Tests between VIIRS/DNB and the heritage DMSP Operational Unescan System sensor (OLS—providing a version of low-light visible imagery) show DNB has substantially improved detection limits. The Day/Night Band can observe dim light down to the scale of an isolated highway lamp or a fishing boat.  This new technology has six times better spatial resolution than the OLS; 14 bit depth (16,348 levels of information) when it used to be 6 bit depth (64 levels), and the 21 other bands on VIIRS are multispectral, meaning it is far more capable of characterizing the environment. “The sum of these measurements gives us a global view of both the Earth’s natural environment and a portion of the human footprint within it,” said Miller.

This photo/graph of North and South Korea  and the Yellow Sea with fishing boats shows how VIIRS can visually depict political realities of the region. Specifically North Korea appears to be almost an island with very few lights except for Pyongyang, North Korea’s capital city.  The fishing boats toe the line, constrained by politically-defined zones in the region.

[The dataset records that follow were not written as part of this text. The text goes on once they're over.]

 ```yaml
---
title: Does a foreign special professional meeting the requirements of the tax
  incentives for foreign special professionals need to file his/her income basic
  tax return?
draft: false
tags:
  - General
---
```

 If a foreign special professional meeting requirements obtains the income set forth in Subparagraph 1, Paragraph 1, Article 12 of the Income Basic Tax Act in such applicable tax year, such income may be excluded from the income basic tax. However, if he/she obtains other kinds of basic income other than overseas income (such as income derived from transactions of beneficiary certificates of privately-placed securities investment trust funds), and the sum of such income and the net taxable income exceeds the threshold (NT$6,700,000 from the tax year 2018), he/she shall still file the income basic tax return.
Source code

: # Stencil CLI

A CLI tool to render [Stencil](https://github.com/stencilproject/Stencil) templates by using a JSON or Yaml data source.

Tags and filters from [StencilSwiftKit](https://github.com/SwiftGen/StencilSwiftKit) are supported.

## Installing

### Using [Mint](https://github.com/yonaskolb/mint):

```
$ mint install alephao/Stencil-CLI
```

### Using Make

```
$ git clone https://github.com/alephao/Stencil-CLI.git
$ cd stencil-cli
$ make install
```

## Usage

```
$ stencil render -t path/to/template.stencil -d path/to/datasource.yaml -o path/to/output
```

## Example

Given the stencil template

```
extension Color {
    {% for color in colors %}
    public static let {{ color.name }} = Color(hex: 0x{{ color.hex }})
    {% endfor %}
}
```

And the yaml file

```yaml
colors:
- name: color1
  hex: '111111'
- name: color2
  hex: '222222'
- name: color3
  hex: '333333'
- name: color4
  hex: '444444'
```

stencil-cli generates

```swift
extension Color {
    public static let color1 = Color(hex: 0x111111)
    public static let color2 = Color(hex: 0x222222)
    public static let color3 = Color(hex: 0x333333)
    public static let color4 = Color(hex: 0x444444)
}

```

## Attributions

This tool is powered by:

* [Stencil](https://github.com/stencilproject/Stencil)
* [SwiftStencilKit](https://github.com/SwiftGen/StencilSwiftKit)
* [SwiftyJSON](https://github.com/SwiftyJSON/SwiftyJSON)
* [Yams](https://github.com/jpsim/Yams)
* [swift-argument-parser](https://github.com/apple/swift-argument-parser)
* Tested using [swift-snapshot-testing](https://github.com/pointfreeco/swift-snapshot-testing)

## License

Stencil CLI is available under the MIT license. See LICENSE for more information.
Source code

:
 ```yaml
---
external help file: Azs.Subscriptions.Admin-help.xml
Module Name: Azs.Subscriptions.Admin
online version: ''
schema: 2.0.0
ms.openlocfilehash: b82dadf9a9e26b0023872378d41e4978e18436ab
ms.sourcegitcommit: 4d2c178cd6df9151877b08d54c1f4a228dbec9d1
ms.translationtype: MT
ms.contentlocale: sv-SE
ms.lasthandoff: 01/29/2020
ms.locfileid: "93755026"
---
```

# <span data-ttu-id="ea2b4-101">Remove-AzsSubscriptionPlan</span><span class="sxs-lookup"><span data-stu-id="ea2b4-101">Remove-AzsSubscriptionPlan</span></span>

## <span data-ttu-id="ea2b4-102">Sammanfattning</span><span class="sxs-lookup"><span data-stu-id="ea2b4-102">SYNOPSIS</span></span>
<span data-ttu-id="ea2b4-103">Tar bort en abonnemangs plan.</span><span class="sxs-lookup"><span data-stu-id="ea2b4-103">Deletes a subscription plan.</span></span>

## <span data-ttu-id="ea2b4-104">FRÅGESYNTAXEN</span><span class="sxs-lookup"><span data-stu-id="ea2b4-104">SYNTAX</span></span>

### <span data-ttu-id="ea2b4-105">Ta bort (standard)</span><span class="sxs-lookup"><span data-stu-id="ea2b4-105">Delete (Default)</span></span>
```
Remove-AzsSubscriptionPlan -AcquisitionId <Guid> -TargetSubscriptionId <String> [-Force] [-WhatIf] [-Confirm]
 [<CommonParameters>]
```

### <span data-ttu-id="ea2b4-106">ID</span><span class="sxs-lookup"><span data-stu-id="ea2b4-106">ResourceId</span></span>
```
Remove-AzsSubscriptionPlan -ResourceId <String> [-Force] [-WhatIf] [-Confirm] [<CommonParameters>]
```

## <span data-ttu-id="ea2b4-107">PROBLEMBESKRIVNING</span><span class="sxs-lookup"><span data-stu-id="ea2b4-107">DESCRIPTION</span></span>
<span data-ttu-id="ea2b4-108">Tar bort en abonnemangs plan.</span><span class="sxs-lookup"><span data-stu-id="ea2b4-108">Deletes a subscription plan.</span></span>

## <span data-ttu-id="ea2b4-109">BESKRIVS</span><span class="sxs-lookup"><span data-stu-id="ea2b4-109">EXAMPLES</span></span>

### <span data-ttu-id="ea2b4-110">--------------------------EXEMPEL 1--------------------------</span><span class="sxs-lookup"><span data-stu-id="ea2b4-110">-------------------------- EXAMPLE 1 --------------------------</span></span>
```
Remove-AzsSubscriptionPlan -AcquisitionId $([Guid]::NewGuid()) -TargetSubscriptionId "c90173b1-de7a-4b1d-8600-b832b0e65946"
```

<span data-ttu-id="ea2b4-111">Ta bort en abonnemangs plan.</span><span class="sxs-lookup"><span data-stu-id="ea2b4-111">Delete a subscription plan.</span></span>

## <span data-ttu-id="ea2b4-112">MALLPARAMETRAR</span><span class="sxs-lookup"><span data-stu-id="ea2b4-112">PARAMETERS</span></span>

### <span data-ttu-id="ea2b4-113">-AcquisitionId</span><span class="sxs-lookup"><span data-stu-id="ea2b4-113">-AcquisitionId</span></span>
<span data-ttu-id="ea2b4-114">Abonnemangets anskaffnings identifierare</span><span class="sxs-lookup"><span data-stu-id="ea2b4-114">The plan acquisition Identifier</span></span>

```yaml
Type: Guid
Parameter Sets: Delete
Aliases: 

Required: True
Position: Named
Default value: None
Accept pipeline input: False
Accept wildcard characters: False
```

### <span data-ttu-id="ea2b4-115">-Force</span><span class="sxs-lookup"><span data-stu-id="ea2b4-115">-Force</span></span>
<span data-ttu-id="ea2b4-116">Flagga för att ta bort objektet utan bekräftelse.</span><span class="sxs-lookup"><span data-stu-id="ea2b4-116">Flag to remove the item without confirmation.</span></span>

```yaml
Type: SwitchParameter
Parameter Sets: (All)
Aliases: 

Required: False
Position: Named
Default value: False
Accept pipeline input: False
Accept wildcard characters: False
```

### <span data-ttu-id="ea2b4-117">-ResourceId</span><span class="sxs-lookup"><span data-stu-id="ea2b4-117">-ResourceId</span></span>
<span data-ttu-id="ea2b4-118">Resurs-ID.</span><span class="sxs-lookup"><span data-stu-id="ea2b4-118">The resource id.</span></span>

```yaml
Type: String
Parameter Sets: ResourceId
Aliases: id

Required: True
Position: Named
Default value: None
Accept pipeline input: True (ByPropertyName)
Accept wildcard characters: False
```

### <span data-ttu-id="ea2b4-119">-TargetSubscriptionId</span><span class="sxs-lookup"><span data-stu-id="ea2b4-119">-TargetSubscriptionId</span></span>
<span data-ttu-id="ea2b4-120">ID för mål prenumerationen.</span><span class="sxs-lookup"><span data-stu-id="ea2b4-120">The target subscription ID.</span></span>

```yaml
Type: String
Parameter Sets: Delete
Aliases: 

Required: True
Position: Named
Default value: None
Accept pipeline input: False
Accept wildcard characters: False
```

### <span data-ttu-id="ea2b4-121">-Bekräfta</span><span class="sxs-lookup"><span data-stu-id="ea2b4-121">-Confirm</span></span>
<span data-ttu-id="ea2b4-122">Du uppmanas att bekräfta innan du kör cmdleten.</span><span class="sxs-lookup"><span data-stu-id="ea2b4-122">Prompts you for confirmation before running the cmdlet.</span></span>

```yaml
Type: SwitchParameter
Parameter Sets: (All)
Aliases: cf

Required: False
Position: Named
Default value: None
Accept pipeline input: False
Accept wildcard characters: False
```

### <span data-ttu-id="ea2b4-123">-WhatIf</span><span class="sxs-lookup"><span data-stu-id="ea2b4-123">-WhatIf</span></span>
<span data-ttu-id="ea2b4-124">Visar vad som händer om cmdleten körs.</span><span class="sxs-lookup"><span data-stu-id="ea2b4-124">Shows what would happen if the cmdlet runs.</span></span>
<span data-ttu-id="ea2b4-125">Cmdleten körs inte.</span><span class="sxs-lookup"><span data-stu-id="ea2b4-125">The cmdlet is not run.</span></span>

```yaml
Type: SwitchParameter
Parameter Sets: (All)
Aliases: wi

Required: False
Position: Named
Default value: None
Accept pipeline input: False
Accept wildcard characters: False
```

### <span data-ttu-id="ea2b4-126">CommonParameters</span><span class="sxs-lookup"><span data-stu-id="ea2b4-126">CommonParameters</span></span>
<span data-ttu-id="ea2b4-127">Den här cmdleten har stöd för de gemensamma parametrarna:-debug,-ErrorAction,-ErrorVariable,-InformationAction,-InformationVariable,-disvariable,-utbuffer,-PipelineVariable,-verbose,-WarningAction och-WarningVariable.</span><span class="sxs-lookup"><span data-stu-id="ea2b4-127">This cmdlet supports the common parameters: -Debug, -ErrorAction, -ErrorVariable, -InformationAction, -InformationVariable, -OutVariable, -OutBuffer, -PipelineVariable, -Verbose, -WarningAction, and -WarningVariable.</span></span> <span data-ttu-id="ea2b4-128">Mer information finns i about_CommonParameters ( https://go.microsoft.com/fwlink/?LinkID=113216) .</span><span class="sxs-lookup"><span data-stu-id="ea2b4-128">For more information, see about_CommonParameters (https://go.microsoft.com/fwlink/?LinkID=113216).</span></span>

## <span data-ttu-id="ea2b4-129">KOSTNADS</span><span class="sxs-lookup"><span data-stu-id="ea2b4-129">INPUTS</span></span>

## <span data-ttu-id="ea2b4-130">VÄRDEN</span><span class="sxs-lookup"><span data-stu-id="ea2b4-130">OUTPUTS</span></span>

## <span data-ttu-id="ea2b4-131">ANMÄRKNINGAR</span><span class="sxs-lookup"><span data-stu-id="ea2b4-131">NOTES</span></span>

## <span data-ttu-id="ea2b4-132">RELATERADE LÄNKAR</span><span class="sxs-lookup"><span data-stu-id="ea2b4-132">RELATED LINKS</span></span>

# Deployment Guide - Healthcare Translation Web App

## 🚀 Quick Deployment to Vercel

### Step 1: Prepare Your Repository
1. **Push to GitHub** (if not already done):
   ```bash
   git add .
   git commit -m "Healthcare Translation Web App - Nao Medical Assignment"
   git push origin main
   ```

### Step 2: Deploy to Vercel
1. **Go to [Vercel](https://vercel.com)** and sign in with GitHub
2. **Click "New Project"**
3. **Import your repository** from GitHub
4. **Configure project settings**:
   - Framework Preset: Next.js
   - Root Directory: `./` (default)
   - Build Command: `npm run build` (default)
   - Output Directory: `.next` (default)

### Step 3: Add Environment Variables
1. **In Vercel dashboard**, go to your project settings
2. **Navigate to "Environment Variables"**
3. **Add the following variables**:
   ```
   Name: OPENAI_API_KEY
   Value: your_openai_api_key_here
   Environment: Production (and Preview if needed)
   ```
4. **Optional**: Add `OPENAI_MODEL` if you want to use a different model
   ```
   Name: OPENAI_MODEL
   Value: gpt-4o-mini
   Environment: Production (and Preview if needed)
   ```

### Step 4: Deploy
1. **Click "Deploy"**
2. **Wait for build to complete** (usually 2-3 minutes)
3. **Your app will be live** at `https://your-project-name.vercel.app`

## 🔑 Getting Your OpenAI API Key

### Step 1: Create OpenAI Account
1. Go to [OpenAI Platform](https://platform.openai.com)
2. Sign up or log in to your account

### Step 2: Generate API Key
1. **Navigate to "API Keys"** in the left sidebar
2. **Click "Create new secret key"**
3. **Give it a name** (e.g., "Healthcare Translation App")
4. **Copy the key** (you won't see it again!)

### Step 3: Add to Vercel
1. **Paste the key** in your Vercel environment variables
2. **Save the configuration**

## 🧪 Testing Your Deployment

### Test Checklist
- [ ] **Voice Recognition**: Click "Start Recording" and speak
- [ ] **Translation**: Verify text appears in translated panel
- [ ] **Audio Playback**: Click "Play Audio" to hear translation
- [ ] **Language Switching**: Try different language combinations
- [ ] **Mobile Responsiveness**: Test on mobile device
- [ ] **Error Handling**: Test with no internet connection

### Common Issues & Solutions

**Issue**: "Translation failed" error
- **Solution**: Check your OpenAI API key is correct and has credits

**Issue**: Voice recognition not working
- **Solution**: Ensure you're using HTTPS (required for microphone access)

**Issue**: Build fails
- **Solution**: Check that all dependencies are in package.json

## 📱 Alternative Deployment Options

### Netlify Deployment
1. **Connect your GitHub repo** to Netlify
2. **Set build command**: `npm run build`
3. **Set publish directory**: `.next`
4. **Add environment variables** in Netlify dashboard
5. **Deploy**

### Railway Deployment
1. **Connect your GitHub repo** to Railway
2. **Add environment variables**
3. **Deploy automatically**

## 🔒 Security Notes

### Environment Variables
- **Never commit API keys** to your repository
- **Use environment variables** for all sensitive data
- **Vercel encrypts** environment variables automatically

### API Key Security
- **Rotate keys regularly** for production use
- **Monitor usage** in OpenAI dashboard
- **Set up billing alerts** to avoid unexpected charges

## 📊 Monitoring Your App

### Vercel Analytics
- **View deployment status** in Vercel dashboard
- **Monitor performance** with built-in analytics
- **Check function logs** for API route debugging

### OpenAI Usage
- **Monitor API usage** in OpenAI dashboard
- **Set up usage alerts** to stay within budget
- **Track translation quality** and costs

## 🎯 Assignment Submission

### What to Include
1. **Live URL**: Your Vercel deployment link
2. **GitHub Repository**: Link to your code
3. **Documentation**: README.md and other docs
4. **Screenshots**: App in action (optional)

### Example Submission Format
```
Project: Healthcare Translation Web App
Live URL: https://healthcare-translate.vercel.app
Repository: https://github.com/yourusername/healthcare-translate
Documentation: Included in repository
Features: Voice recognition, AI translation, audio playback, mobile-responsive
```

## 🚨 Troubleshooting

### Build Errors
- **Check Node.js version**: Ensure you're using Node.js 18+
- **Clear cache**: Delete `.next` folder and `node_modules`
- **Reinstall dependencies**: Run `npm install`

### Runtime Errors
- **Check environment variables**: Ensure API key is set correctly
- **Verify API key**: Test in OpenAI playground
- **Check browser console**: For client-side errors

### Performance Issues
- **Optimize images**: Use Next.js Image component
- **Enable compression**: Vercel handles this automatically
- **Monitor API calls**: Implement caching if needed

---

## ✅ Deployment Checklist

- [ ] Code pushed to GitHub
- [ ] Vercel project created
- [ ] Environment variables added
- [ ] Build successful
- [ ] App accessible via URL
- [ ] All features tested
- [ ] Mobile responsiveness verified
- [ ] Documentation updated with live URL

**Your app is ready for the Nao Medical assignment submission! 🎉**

Night view of North and South Korea / Image: Steven Miller
Map & Fishing Lights. StevenMiller
Deployment of fishing boats in the Yellow Sea / Image: Steven Miller

“Compared to the Lower 48 states, Alaska is different, and different often means things are tougher to do here,” said Eric Stevens, science liaison with GINA. “For example, the Alaskan winter is very dark, and how can you see clouds if it’s dark out?  But now Alaska’s special circumstances are an advantage, because VIIRS DNB can use our surplus of winter moonlight to produce satellite pictures at night,”  said Stevens. “Alaska’s density of radar coverage is vastly inferior to that in the lower 48.  Also, the complex terrain in Alaska limits the reach of weather radars and other surface-based observations,” continued Stevens, “But the VIIRS satellite imagery is spatially comprehensive and helps fill in the gaps for weather forecasting.” “In the case of VIIRS, the difference is good,” said Stevens.

IARC-GINA’s Satellite dish: UAF / Photo by Todd Paris

NASA GINA and VIIRS work well together. GINA, the satellite dish housed in the white globe on the University of Alaska Fairbanks campus, is a big ear listening for VIIRS.  VIIRS orbits near the poles at an altitude of 512 miles (for comparison the International Space Station’s altitude is between 205 and 256 miles above Earth’s surface), providing imagery across a 3000 kilometer wide swath. The high latitudes benefit greatly from the nature of this so-called ‘polar orbit’ with GINA receiving a series of about 6-8 passes spaced apart by 100 minutes during two extended periods of the day.  The Suomi-NPP satellite completes about 14.5 orbits in a 24 hour period and Alaska receives 7-8 times more imagery refreshes than a location near the equator. When Suomi-NPP comes within line-of-site of GINA’s X-Band Antenna, the digital data it carries is captured and converted into useful images.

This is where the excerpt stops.